**Task requirements**:
Because the images are not wanted, restate every line below word for word without them.

**Data extract**:
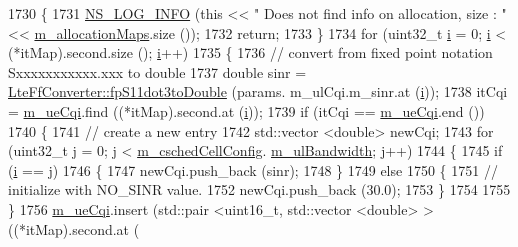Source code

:\begin{DoxyCode}
1730           \{
1731             \hyperlink{group__logging_gafbd73ee2cf9f26b319f49086d8e860fb}{NS\_LOG\_INFO} (\textcolor{keyword}{this} << \textcolor{stringliteral}{" Does not find info on allocation, size : "} << 
      \hyperlink{classns3_1_1RrFfMacScheduler_a9554a5b41b05461bdbcd12dcdecb34ea}{m\_allocationMaps}.size ());
1732             \textcolor{keywordflow}{return};
1733           \}
1734         \textcolor{keywordflow}{for} (uint32\_t \hyperlink{bernuolliDistribution_8m_a6f6ccfcf58b31cb6412107d9d5281426}{i} = 0; \hyperlink{bernuolliDistribution_8m_a6f6ccfcf58b31cb6412107d9d5281426}{i} < (*itMap).second.size (); \hyperlink{bernuolliDistribution_8m_a6f6ccfcf58b31cb6412107d9d5281426}{i}++)
1735           \{
1736             \textcolor{comment}{// convert from fixed point notation Sxxxxxxxxxxx.xxx to double}
1737             \textcolor{keywordtype}{double} sinr = \hyperlink{classns3_1_1LteFfConverter_aa5d8c2a8f988dbd63da91818c18666eb}{LteFfConverter::fpS11dot3toDouble} (params.
      m\_ulCqi.m\_sinr.at (\hyperlink{bernuolliDistribution_8m_a6f6ccfcf58b31cb6412107d9d5281426}{i}));
1738             itCqi = \hyperlink{classns3_1_1RrFfMacScheduler_aa19c6b6aafe91b47dbd96017fc913b40}{m\_ueCqi}.find ((*itMap).second.at (\hyperlink{bernuolliDistribution_8m_a6f6ccfcf58b31cb6412107d9d5281426}{i}));
1739             \textcolor{keywordflow}{if} (itCqi == \hyperlink{classns3_1_1RrFfMacScheduler_aa19c6b6aafe91b47dbd96017fc913b40}{m\_ueCqi}.end ())
1740               \{
1741                 \textcolor{comment}{// create a new entry}
1742                 std::vector <double> newCqi;
1743                 \textcolor{keywordflow}{for} (uint32\_t j = 0; j < \hyperlink{classns3_1_1RrFfMacScheduler_a809c6237863709f97fc450b1a2ba60d4}{m\_cschedCellConfig}.
      \hyperlink{structns3_1_1FfMacCschedSapProvider_1_1CschedCellConfigReqParameters_a5ab5b102878e6e7e7727a14af4a64d2f}{m\_ulBandwidth}; j++)
1744                   \{
1745                     \textcolor{keywordflow}{if} (\hyperlink{bernuolliDistribution_8m_a6f6ccfcf58b31cb6412107d9d5281426}{i} == j)
1746                       \{
1747                         newCqi.push\_back (sinr);
1748                       \}
1749                     \textcolor{keywordflow}{else}
1750                       \{
1751                         \textcolor{comment}{// initialize with NO\_SINR value.}
1752                         newCqi.push\_back (30.0);
1753                       \}
1754 
1755                   \}
1756                 \hyperlink{classns3_1_1RrFfMacScheduler_aa19c6b6aafe91b47dbd96017fc913b40}{m\_ueCqi}.insert (std::pair <uint16\_t, std::vector <double> > ((*itMap).second.at (

\end{DoxyCode}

**Result for this task**:
Source code

:\begin{DoxyCode}
1730           \{
1731             \hyperlink{group__logging_gafbd73ee2cf9f26b319f49086d8e860fb}{NS\_LOG\_INFO} (\textcolor{keyword}{this} << \textcolor{stringliteral}{" Does not find info on allocation, size : "} << 
      \hyperlink{classns3_1_1RrFfMacScheduler_a9554a5b41b05461bdbcd12dcdecb34ea}{m\_allocationMaps}.size ());
1732             \textcolor{keywordflow}{return};
1733           \}
1734         \textcolor{keywordflow}{for} (uint32\_t \hyperlink{bernuolliDistribution_8m_a6f6ccfcf58b31cb6412107d9d5281426}{i} = 0; \hyperlink{bernuolliDistribution_8m_a6f6ccfcf58b31cb6412107d9d5281426}{i} < (*itMap).second.size (); \hyperlink{bernuolliDistribution_8m_a6f6ccfcf58b31cb6412107d9d5281426}{i}++)
1735           \{
1736             \textcolor{comment}{// convert from fixed point notation Sxxxxxxxxxxx.xxx to double}
1737             \textcolor{keywordtype}{double} sinr = \hyperlink{classns3_1_1LteFfConverter_aa5d8c2a8f988dbd63da91818c18666eb}{LteFfConverter::fpS11dot3toDouble} (params.
      m\_ulCqi.m\_sinr.at (\hyperlink{bernuolliDistribution_8m_a6f6ccfcf58b31cb6412107d9d5281426}{i}));
1738             itCqi = \hyperlink{classns3_1_1RrFfMacScheduler_aa19c6b6aafe91b47dbd96017fc913b40}{m\_ueCqi}.find ((*itMap).second.at (\hyperlink{bernuolliDistribution_8m_a6f6ccfcf58b31cb6412107d9d5281426}{i}));
1739             \textcolor{keywordflow}{if} (itCqi == \hyperlink{classns3_1_1RrFfMacScheduler_aa19c6b6aafe91b47dbd96017fc913b40}{m\_ueCqi}.end ())
1740               \{
1741                 \textcolor{comment}{// create a new entry}
1742                 std::vector <double> newCqi;
1743                 \textcolor{keywordflow}{for} (uint32\_t j = 0; j < \hyperlink{classns3_1_1RrFfMacScheduler_a809c6237863709f97fc450b1a2ba60d4}{m\_cschedCellConfig}.
      \hyperlink{structns3_1_1FfMacCschedSapProvider_1_1CschedCellConfigReqParameters_a5ab5b102878e6e7e7727a14af4a64d2f}{m\_ulBandwidth}; j++)
1744                   \{
1745                     \textcolor{keywordflow}{if} (\hyperlink{bernuolliDistribution_8m_a6f6ccfcf58b31cb6412107d9d5281426}{i} == j)
1746                       \{
1747                         newCqi.push\_back (sinr);
1748                       \}
1749                     \textcolor{keywordflow}{else}
1750                       \{
1751                         \textcolor{comment}{// initialize with NO\_SINR value.}
1752                         newCqi.push\_back (30.0);
1753                       \}
1754 
1755                   \}
1756                 \hyperlink{classns3_1_1RrFfMacScheduler_aa19c6b6aafe91b47dbd96017fc913b40}{m\_ueCqi}.insert (std::pair <uint16\_t, std::vector <double> > ((*itMap).second.at (

\end{DoxyCode}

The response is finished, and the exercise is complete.